実は過去鑑賞したことを忘れて2回目の鑑賞をしたのですが、1回目鑑賞した時よりより高い評価を付けた作品です。2度、3度鑑賞してより良さを感じることが出来る、そんな作品なのかもしれません。
アメリカでは有名な殺人事件の顛末のようで、wikiで確認する限り、この映画はかなり事実に忠実に描いているようです。
古い気質が残るアメリカの片田舎。惨たらしい殺人事件の発生でヒステリックになる住民。悪魔崇拝を行う異端者への嫌悪と不信。そして不公平な裁判の経過と結果が良く描かれています。

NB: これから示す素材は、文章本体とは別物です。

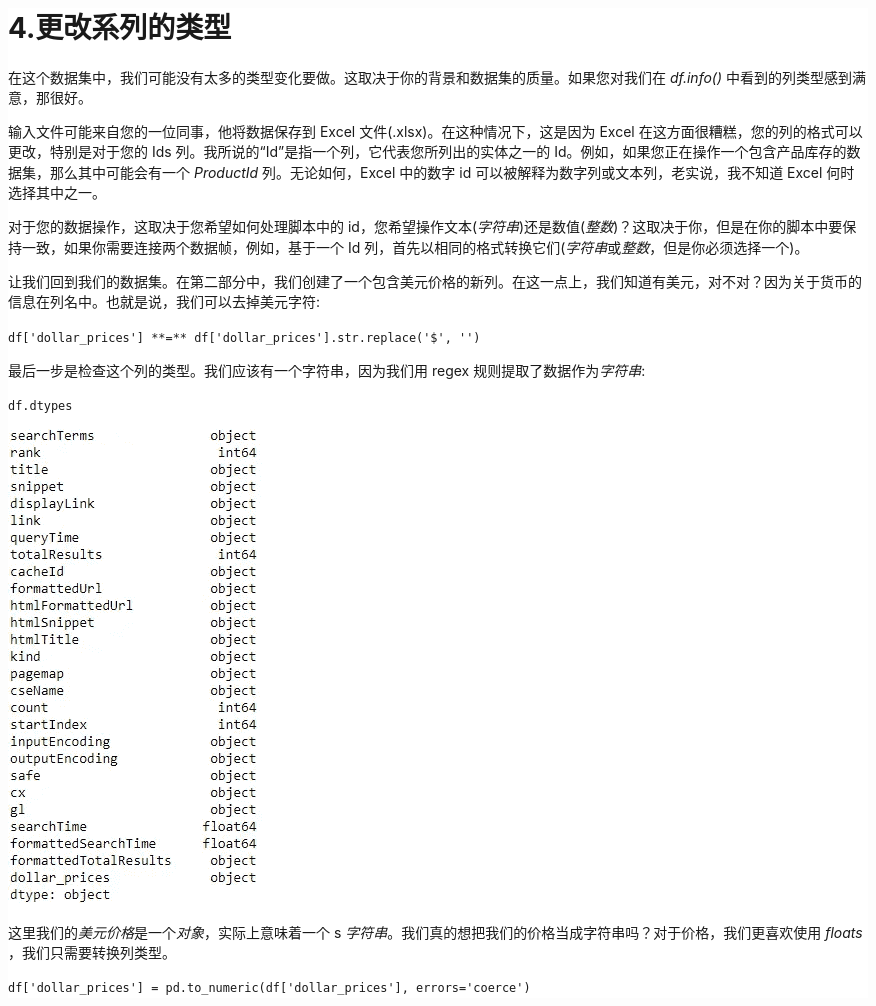 # 4.更改系列的类型

在这个数据集中，我们可能没有太多的类型变化要做。这取决于你的背景和数据集的质量。如果您对我们在 *df.info()* 中看到的列类型感到满意，那很好。

输入文件可能来自您的一位同事，他将数据保存到 Excel 文件(.xlsx)。在这种情况下，这是因为 Excel 在这方面很糟糕，您的列的格式可以更改，特别是对于您的 Ids 列。我所说的“Id”是指一个列，它代表您所列出的实体之一的 Id。例如，如果您正在操作一个包含产品库存的数据集，那么其中可能会有一个 *ProductId* 列。无论如何，Excel 中的数字 id 可以被解释为数字列或文本列，老实说，我不知道 Excel 何时选择其中之一。

对于您的数据操作，这取决于您希望如何处理脚本中的 id，您希望操作文本(*字符串*)还是数值(*整数*)？这取决于你，但是在你的脚本中要保持一致，如果你需要连接两个数据帧，例如，基于一个 Id 列，首先以相同的格式转换它们(*字符串*或*整数*，但是你必须选择一个)。

让我们回到我们的数据集。在第二部分中，我们创建了一个包含美元价格的新列。在这一点上，我们知道有美元，对不对？因为关于货币的信息在列名中。也就是说，我们可以去掉美元字符:

```
df['dollar_prices'] **=** df['dollar_prices'].str.replace('$', '')
```

最后一步是检查这个列的类型。我们应该有一个字符串，因为我们用 regex 规则提取了数据作为*字符串*:

```
df.dtypes
```

![](img/ee71110bd89ccdf240616efc3f077e13.png)

这里我们的*美元价格*是一个*对象*，实际上意味着一个 s *字符串*。我们真的想把我们的价格当成字符串吗？对于价格，我们更喜欢使用 *floats* ，我们只需要转换列类型。

```
df['dollar_prices'] = pd.to_numeric(df['dollar_prices'], errors='coerce')
```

残念ながら真犯人はわからず終い。もしかしたら、逮捕された彼らが本当の犯人かもしれない状態。サスペンスとして、とてもカタルシスを得られるエンディングにはなりませんでしたが、それでも一見の価値はある、そんな作品です。
2019年7月6日
PCから投稿
鑑賞方法:CS/BS/ケーブル
悪魔崇拝者=オカルト殺人者と決めつける世論。ヘビメタが好きだって黒い衣服が好きだっていいじゃないか!冤罪はこうした偏見から成り立ち、自白の強要からでっち上げられるのが世の常だ。日本ではあまり見かけないオカルト殺人。キリスト教国家ではこうした魔女裁判が根強いということを痛感。
一人は知的障害を持った16歳の若者。残り二人のダミアン、ジェイソンは無実だと言い張るものの、裁判も強引に押し切られた形となった。どうしてまたダミアンとジェイソンなんだ?!ホラー映画を想像してしまう、観客をもミスリードするネーミングなのか。

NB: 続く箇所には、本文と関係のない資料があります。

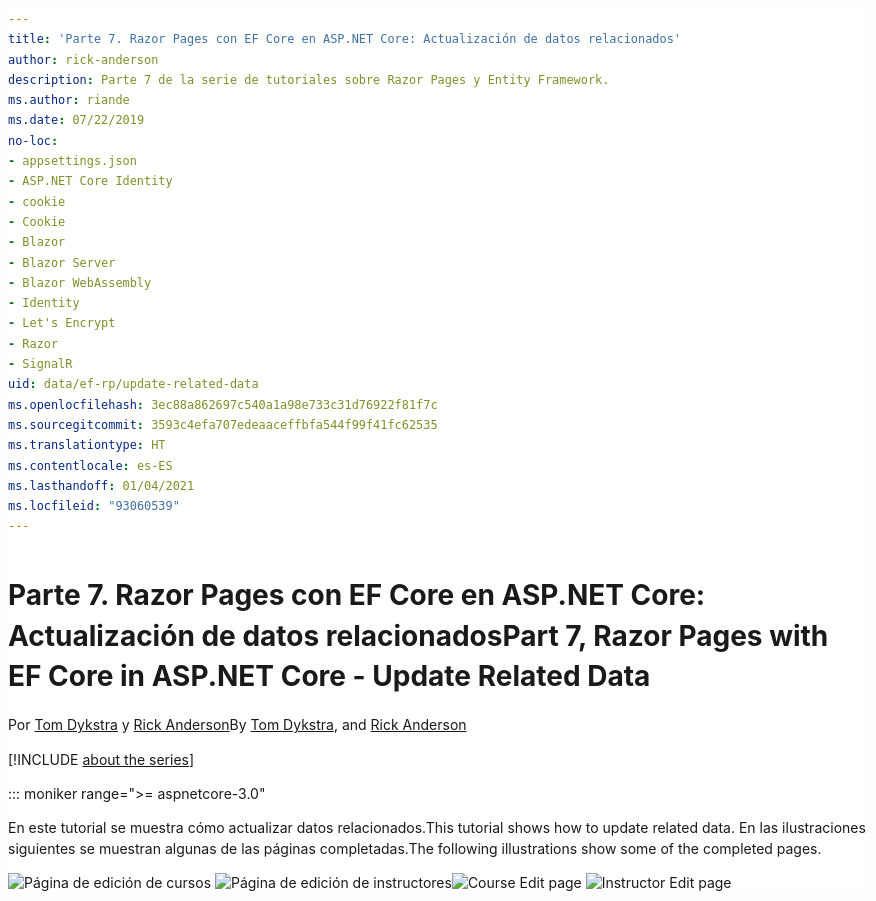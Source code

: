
 ```yaml
---
title: 'Parte 7. Razor Pages con EF Core en ASP.NET Core: Actualización de datos relacionados'
author: rick-anderson
description: Parte 7 de la serie de tutoriales sobre Razor Pages y Entity Framework.
ms.author: riande
ms.date: 07/22/2019
no-loc:
- appsettings.json
- ASP.NET Core Identity
- cookie
- Cookie
- Blazor
- Blazor Server
- Blazor WebAssembly
- Identity
- Let's Encrypt
- Razor
- SignalR
uid: data/ef-rp/update-related-data
ms.openlocfilehash: 3ec88a862697c540a1a98e733c31d76922f81f7c
ms.sourcegitcommit: 3593c4efa707edeaaceffbfa544f99f41fc62535
ms.translationtype: HT
ms.contentlocale: es-ES
ms.lasthandoff: 01/04/2021
ms.locfileid: "93060539"
---
```

# <a name="part-7-no-locrazor-pages-with-ef-core-in-aspnet-core---update-related-data"></a><span data-ttu-id="b26e1-103">Parte 7. Razor Pages con EF Core en ASP.NET Core: Actualización de datos relacionados</span><span class="sxs-lookup"><span data-stu-id="b26e1-103">Part 7, Razor Pages with EF Core in ASP.NET Core - Update Related Data</span></span>

<span data-ttu-id="b26e1-104">Por [Tom Dykstra](https://github.com/tdykstra) y [Rick Anderson](https://twitter.com/RickAndMSFT)</span><span class="sxs-lookup"><span data-stu-id="b26e1-104">By [Tom Dykstra](https://github.com/tdykstra), and [Rick Anderson](https://twitter.com/RickAndMSFT)</span></span>

[!INCLUDE [about the series](../../includes/RP-EF/intro.md)]

::: moniker range=">= aspnetcore-3.0"

<span data-ttu-id="b26e1-105">En este tutorial se muestra cómo actualizar datos relacionados.</span><span class="sxs-lookup"><span data-stu-id="b26e1-105">This tutorial shows how to update related data.</span></span> <span data-ttu-id="b26e1-106">En las ilustraciones siguientes se muestran algunas de las páginas completadas.</span><span class="sxs-lookup"><span data-stu-id="b26e1-106">The following illustrations show some of the completed pages.</span></span>

<span data-ttu-id="b26e1-107">![Página de edición de cursos](update-related-data/_static/course-edit30.png)
![Página de edición de instructores](update-related-data/_static/instructor-edit-courses30.png)</span><span class="sxs-lookup"><span data-stu-id="b26e1-107">![Course Edit page](update-related-data/_static/course-edit30.png)
![Instructor Edit page](update-related-data/_static/instructor-edit-courses30.png)</span></span>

猟奇殺人の内容よりも、魔女裁判のごとき進む裁判の方が怖かった。最初にビデオテープに証言したマーロン少年も何かにとりつかれたのような淡々とした表情だったし、証言台に立った少女も無表情。町ぐるみで少年たちの復讐のための儀式を行ってるかのようだった。不思議と印象に残ってるのが、性犯罪絡みだったので被疑者が陰部まで警察に撮影されてたことかな・・・
2018年9月4日
スマートフォンから投稿
鑑賞方法:DVD/BD
人は間違いを犯す動物だ。
でも、絶対に間違いを犯してはいけない事がある。
他人を傷付ける事、殺める事。
間違った相手に罪を着せる事…。
1993年、アーカンソー州ウェスト・メンフィスで、3人の男児が行方不明となり、惨殺死体となって発見された。
不安と恐怖に包まれる町。遺族の悲痛…。
警察は他の件を後回しにしてでも、事件解決を誓う。
警察の言動には称賛を贈りたい。
やがてその甲斐あって、3名の犯人を捕まえる。
が、これが大いなる間違いであった…。
アメリカ史上最悪の冤罪事件と言われる“ウェスト・メンフィス3”の映画化。
何故こんな間違いが起きたのか。
それは、警察のずさんな捜査と、“モラル・パニック”が原因であった…。
犯人として逮捕されたのは、3人のティーンエイジャー。
疑われた一番の理由は、3人共、ヘヴィメタ好きで悪魔崇拝者だったから。
ただ、それだけ。
何たる偏見!
確かにちょっと変わってるかもしれない。
でも、あくまでそれは趣味/嗜好であって、それだけの理由で罪を犯す決定的な理由にはならない。
日本でも昔、似た偏見があった。
女児が殺され、男が逮捕された。この時逮捕された男は間違いなく犯人であったが、その男がアニメオタク。それ以降、アニメ好きやオタクはアブナイ奴らという偏見…。
全員がそうとは限らない!
他に犯人が居るかもしれない証拠の紛失、関係無い者の証言…。
警察のずさんな捜査が明らかになっても、覆る事は無かった。
犯人を見付けるというより、犯人を誰にするか。
そう決めていたようだ。警察も、検察も、町中も…。
一応表向きは、ティーンエイジャー3人の犯行。
つまり、真相は謎。未解決。
町ぐるみで間違った犯人を糾弾してる中、本当の犯人を逃がしてしまった。
その大いなる間違いと共に、3人のティーンエイジャーのちょうど青春真っ只中だった失われた時は取り返せない。
悪魔に絡めて言うならば、
間違いや偏見、それらこそ悪魔的なものに他ならない。
2017年8月18日
Androidアプリから投稿
「スイート・ヒア・アフター」に続き、アトム・エゴヤンの映画は2作目。
未解決事件を扱っているので、勿論事件は解決しないのだが、町全体を覆う不穏な空気、何か起きそうな緊張感がずっと続き、怖い。
殺された子どもの母親役にリース・ウィザースプーン。
最初は起訴された3人が犯人だと盲信していたが、冤罪の可能性を感じ事件を調査する弁護士と話すうちに、いつしか違和感を持つ。
誰しも身近な人を疑ったりはしたくない。
若者たちの、分かりやすすぎる反抗的な態度をそのまま信じてしまうのは、むしろそうであって欲しいという心の表れ。そして憎しみをぶつける相手として相応しいと思える相手ほど、悲しみは癒える。そういった同調圧力が真実を覆い隠す。
真実は他にあるのではと、彼女が思い至る時点で映画は終わる。
はっきりいって、すっきりはしない。
だが彼女が事件を見つめ直す意志を持ってくれたことに、少し救われる。
若者文化への無理解と保守的な信仰心からくる無理解、こういった杜撰な捜査による冤罪がなくなりますようにと、願わずにはいられない。